New high-frequency signal from space to Earth

Artist’s impression of W-cube CubeSat flying on a Low Earth Orbit. Photograph: VTT and Reaktor Space Lab For the first time, an ESA-supported nanosatellite, currently being developed in Finland and featuring a Finnish platform and radio transmitter, will send a W-band signal from space to Earth.

ESA and the selected industrial consortium participating in this project, led by Joanneum Research in Graz, Austria, will be investigating the use of this frequency band for next-generation communication satellites.

Funded by ESA as part of its ARTES programme, this activity will demonstrate the use of the 75-GHz frequency band for future communications.

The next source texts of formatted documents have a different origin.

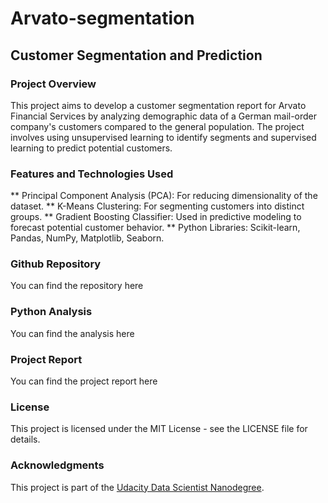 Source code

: # Arvato-segmentation

## Customer Segmentation and Prediction

### Project Overview
This project aims to develop a customer segmentation report for Arvato Financial Services by analyzing demographic data of a German mail-order company's customers compared to the general population. The project involves using unsupervised learning to identify segments and supervised learning to predict potential customers.

### Features and Technologies Used

** Principal Component Analysis (PCA): For reducing dimensionality of the dataset.
** K-Means Clustering: For segmenting customers into distinct groups.
** Gradient Boosting Classifier: Used in predictive modeling to forecast potential customer behavior.
** Python Libraries: Scikit-learn, Pandas, NumPy, Matplotlib, Seaborn.

### Github Repository

You can find the repository here[](https://github.com/TienTran2706/Arvato-segmentation/tree/main)

### Python Analysis

You can find the analysis here [](https://github.com/TienTran2706/Arvato-segmentation/blob/main/Arvato%20Project%20Workbook.ipynb)

### Project Report

You can find the project report here [](url)

### License
This project is licensed under the MIT License - see the LICENSE file for details.

### Acknowledgments
This project is part of the [Udacity Data Scientist Nanodegree](https://www.udacity.com/course/data-scientist-nanodegree--nd025).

In order to design telecommunication satellites with the appropriate features to start utilizing the new frequency band, the propagation of the high-frequency signal from space to Earth has to be characterised.

The cost-effective Finnish CubeSat satellite, named W-Cube, based on Reaktor Space Lab’s “Hello World” satellite platform, which is itself scheduled to launch on its first mission this summer, will weigh approximately 5kg. The launch of the W-Cube will take place during 2019.

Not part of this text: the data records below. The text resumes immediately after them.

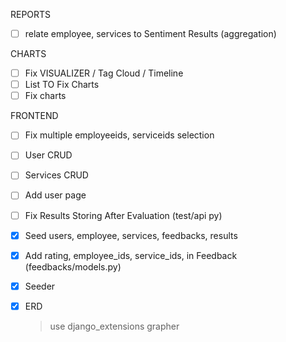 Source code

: REPORTS
- [ ] relate employee, services to Sentiment Results (aggregation)

CHARTS
- [ ] Fix VISUALIZER / Tag Cloud / Timeline
- [ ] List TO Fix Charts
- [ ] Fix charts

FRONTEND
- [ ] Fix multiple employeeids, serviceids selection
- [ ] User CRUD
- [ ] Services CRUD
- [ ] Add user page 
- [ ] Fix Results Storing After Evaluation (test/api py)


- [x] Seed users, employee, services, feedbacks, results
- [x] Add rating, employee_ids, service_ids, in Feedback (feedbacks/models.py)
- [x] Seeder 
- [x] ERD
    > use django_extensions grapher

The W-Cube nanosatellite will have an integrated dual-frequency beacon transmitter developed by VTT and the broadcasted signal will be observed at the Joanneum Research’s measurement station in Graz, Austria. The Vice President at VTT, Tauno Vaha-Heikkila said: “VTT has lead the way in the millimetre-wave satellite hardware development and in terrestrial 5G telecommunications radios. The W-Cube-nanosatellite provides a unique opportunity to combine our world class expertise in these two application areas."

Many new telecommunications and constellation satellites are planned for launch in the next few years, such as OneWeb and SpaceX’s Starlink. Alongside the increase in the number of satellites and telecommunication transmission speeds, the spectrum of electromagnetic radiation becomes congested and very soon higher frequencies will become a necessity. The next-generation of 5G communication networks will also use increasingly high frequencies.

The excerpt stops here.